CEO Vlad Tenev stated that prediction markets represent Robinhood’s fastest-growing business ever, reaching the milestone of generating $100 million or more in annualized revenue in under a year. Robinhood’s prediction volumes are growing at an astronomical pace and have doubled every quarter since the launch last year.
Tenev shared an ambitious, long-term vision for prediction markets, believing they could become “one of the largest asset classes” because they enable pricing risk in “pretty much anything.” He expressed excitement about being an early player in this “new asset class.”
However, for now, the tech and crypto crash seems to be the biggest driver for Robinhood stock, even as the company bets on prediction markets for long-term growth.
Corsair Gaming (NYSE: CRSR) -8.73%
Corsair Gaming stock fell nearly 9% last week, which extended its year-to-date losses to 16%. The stock has looked weak this month after missing Q3 2025 earnings estimates. Corsair reported net revenue of $345.8 million, which, while up 14% year-over-year, was below the analyst consensus estimate of $353 million.
The company reported adjusted earnings per share (EPS) of $0.06, which fell short of the consensus analyst forecast of $0.09. To make things worse, the company lowered its 2025 revenue guidance to between $1.425 billion and $1.475 billion.
Meanwhile, Corsair Gaming announced a leadership transition last week, appointing Gordon Mattingly as CFO, effective December 2, 2025. He will succeed Michael G. Potter, who will remain an employee until the end of the year in an advisory capacity to the CEO and thereafter as a consultant through March 31, 2026, to ensure a smooth transition.

Skillz (NYSE: SKLZ) -7.72%
Skillz yet again made it to the list of biggest gaming losers, and after last week’s fall, its year-to-date gains have narrowed to just about 4%. The company reported its preliminary Q3 earnings earlier this month, which were a mixed bag at best. Its revenues were $27.4 million, which were broadly in line with estimates. However, despite an improvement in its adjusted EBITDA loss compared to the prior year, the company still reported a significant net loss of $17.4 million, which dampened sentiments.
In its Q3 preliminary filing, SKLZ said that it is still working to file its annual Report for 2024 and its quarterly reports for Q1 and Q2 2025. The company stated that, although it has received a notice from the NYSE regarding noncompliance, it does not anticipate any immediate impact on its listing. However, continued noncompliance with exchange rules could potentially lead to delisting and is among the reasons investors are apprehensive of the former meme stock.
Other Major Gaming Industry Developments
Macau’s gaming sector experienced a slight decline in average daily revenue at the beginning of November, attributed to post-holiday seasonality. However, analysts noted the fall was milder than expected, and non-gaming visitor spending is beginning to stabilize, indicating continued slow recovery and strategic consolidation among operators.

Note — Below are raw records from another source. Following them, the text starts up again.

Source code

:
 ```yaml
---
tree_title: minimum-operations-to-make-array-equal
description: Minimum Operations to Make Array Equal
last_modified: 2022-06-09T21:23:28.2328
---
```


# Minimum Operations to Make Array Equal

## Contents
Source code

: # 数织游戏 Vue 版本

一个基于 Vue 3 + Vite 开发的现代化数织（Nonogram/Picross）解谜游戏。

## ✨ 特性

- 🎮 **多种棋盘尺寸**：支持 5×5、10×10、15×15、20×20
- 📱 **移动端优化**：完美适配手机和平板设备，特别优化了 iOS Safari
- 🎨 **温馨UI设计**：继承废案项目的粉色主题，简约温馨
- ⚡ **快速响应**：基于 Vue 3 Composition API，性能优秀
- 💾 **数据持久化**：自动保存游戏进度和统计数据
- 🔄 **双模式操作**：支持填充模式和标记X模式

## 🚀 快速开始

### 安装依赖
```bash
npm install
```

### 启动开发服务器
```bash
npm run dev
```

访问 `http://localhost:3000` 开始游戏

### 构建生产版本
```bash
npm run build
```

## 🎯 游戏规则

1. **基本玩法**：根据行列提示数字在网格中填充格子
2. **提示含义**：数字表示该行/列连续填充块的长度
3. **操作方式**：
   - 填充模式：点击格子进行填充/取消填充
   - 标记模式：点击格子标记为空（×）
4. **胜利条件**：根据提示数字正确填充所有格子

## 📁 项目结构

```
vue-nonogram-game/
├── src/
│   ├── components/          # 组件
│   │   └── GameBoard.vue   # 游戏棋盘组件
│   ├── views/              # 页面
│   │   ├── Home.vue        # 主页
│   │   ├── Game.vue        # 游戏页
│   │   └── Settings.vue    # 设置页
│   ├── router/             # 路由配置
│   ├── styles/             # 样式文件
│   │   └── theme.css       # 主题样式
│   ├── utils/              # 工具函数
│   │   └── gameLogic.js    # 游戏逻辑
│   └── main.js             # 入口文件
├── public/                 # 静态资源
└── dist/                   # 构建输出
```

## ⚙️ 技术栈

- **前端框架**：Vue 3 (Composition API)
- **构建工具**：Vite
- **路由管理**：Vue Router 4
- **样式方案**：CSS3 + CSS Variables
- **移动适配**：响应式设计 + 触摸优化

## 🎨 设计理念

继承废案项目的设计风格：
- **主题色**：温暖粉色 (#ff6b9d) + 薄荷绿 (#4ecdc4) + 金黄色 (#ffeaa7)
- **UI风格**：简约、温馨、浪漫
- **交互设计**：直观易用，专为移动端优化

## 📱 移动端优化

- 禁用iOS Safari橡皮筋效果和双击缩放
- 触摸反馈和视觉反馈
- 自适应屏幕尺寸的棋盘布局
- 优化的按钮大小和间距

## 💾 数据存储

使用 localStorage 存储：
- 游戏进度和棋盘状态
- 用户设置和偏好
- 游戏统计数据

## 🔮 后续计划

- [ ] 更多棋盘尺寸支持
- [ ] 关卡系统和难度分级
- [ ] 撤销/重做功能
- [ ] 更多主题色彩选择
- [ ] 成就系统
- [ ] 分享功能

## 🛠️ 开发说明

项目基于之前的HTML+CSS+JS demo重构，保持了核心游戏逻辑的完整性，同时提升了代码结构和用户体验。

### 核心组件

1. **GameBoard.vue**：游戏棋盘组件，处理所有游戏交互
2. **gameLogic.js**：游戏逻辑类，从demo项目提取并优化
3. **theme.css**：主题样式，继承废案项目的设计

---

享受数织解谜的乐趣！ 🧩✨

Elsewhere, Sky Bet, a major UK gambling operator, relocated its headquarters to Malta to leverage its favorable tax regime, potentially cutting its UK tax payments by £55 annually. Notably, there is an air of uncertainty among gambling companies in the UK over the expected tax hike on the sector by Chancellor Rachel Reeves in her upcoming budget.
Meanwhile, prediction markets continue to attract new players. Last week, Fanatics CEO Michael Rubin confirmed that the company will launch prediction markets in the coming weeks, expressing disbelief that sports betting and gaming loopholes have not been closed by regulators.